== Data under study ==

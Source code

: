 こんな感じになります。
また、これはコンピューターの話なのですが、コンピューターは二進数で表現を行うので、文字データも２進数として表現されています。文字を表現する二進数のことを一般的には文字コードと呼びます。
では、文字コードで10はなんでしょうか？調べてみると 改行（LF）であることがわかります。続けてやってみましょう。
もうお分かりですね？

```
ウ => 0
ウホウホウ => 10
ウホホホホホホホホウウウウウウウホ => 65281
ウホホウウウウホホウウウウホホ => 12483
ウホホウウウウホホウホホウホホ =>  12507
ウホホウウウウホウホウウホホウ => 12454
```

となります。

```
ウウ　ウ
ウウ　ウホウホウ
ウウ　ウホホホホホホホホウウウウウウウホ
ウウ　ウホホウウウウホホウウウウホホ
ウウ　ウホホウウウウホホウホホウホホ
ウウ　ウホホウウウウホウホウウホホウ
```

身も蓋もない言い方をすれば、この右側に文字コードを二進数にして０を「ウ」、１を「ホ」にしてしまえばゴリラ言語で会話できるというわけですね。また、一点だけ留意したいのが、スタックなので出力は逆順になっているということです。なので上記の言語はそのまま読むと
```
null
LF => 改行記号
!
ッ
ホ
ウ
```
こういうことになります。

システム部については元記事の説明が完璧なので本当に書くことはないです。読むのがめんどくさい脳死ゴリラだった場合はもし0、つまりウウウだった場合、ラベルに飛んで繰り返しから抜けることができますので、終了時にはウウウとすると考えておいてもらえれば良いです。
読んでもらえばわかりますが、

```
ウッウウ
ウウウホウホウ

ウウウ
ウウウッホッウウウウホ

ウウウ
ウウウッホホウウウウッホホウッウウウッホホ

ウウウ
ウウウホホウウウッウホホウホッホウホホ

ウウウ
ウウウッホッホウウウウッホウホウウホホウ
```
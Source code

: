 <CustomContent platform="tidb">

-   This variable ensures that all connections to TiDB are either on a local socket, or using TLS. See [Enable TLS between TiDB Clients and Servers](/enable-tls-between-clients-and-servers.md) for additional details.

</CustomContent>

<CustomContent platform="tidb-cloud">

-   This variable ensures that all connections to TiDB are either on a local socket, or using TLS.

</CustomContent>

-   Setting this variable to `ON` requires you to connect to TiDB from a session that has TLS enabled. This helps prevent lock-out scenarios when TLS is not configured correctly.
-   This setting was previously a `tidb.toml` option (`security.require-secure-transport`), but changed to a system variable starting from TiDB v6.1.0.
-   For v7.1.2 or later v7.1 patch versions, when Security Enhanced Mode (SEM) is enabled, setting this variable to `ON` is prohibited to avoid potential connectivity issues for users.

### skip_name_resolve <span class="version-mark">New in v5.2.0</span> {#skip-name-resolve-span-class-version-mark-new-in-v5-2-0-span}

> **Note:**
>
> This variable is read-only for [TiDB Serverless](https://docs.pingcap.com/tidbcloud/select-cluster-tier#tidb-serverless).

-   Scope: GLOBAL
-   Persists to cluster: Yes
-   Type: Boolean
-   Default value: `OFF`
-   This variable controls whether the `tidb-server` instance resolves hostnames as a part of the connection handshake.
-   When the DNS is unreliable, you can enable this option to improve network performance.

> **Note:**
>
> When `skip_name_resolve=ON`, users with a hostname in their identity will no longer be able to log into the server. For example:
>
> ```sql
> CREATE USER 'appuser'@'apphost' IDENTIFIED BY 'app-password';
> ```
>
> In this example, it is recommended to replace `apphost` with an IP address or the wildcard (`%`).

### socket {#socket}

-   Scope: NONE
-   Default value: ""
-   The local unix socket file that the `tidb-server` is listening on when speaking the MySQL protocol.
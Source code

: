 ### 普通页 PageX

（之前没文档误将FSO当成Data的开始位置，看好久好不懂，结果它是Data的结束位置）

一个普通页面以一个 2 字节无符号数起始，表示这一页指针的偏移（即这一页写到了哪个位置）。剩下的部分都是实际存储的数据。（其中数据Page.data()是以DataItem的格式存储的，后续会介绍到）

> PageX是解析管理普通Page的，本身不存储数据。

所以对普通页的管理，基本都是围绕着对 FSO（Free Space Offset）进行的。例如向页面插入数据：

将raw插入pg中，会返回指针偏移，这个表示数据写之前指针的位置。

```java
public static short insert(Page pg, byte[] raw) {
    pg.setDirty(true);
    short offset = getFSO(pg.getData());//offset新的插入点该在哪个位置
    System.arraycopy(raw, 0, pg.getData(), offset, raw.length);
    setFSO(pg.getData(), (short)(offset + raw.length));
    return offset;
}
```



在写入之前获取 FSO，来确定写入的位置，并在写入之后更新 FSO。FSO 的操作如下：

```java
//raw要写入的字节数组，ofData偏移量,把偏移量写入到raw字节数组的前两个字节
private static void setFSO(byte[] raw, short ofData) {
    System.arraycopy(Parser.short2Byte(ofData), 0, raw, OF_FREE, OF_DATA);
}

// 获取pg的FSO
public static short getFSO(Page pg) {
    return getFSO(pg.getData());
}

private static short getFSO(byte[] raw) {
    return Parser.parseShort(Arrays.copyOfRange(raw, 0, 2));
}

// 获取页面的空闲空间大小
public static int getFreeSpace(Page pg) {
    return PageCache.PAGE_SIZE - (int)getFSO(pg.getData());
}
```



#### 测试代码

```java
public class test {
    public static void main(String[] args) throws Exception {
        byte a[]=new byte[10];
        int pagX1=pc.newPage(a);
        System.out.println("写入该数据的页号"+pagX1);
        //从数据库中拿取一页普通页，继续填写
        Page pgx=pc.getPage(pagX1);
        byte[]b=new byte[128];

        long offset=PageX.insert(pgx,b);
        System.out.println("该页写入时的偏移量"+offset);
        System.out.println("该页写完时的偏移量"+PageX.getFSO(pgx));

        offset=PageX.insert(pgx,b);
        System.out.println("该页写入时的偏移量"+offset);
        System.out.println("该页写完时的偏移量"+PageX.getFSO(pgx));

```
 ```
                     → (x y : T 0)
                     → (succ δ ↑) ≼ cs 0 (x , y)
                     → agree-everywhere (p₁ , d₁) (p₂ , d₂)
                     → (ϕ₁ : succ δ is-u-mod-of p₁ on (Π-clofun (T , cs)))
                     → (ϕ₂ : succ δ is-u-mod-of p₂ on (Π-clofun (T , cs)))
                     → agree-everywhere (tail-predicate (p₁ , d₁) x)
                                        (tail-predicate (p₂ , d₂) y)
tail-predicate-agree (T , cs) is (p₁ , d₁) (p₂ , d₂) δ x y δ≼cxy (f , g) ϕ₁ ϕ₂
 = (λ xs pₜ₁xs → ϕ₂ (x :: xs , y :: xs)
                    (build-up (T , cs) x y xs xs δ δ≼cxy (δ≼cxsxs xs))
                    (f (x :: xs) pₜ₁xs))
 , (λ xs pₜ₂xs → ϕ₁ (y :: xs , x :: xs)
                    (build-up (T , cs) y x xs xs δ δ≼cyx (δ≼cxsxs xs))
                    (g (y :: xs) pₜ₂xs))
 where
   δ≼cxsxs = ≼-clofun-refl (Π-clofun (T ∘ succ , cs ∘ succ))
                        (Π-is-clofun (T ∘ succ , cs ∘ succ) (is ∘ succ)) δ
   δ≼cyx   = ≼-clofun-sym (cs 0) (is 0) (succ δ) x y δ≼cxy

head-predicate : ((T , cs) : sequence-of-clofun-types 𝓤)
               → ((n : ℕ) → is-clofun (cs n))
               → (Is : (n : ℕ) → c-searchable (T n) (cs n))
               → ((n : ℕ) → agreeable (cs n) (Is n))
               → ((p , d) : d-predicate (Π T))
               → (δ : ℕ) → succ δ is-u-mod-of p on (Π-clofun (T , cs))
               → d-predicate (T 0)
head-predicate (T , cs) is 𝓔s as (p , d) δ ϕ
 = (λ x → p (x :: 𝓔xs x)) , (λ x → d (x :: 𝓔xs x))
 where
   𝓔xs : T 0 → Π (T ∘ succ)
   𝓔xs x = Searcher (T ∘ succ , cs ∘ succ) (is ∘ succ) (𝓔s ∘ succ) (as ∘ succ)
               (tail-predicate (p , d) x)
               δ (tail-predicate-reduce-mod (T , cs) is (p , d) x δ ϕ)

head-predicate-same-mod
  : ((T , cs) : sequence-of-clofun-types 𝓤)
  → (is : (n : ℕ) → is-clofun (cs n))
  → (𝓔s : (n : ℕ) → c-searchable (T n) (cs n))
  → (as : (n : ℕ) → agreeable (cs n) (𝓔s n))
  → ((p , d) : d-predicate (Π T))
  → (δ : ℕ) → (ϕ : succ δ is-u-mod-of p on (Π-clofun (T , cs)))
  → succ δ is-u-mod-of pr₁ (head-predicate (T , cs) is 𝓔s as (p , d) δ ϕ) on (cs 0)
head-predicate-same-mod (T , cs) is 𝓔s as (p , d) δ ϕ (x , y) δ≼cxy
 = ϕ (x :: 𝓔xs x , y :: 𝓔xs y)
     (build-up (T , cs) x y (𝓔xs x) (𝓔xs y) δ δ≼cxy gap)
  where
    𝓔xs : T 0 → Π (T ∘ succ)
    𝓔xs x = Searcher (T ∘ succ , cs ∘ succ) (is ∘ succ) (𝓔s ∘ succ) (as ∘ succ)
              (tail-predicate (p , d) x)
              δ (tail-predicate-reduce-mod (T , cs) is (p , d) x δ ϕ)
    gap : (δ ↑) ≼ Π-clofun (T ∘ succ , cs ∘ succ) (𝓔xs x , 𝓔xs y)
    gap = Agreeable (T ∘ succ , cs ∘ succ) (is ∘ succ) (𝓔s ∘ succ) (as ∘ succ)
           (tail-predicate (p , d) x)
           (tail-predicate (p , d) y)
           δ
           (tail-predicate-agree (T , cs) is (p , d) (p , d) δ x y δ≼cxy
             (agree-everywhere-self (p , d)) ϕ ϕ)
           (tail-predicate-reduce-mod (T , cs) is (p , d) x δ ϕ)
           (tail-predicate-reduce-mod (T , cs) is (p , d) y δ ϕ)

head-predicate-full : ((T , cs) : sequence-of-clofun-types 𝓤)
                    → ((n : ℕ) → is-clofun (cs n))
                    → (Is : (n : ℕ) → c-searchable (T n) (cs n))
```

===

Aim of the task
The number of lines in the data that hold "everywhere" is all that should be given.

Task output
3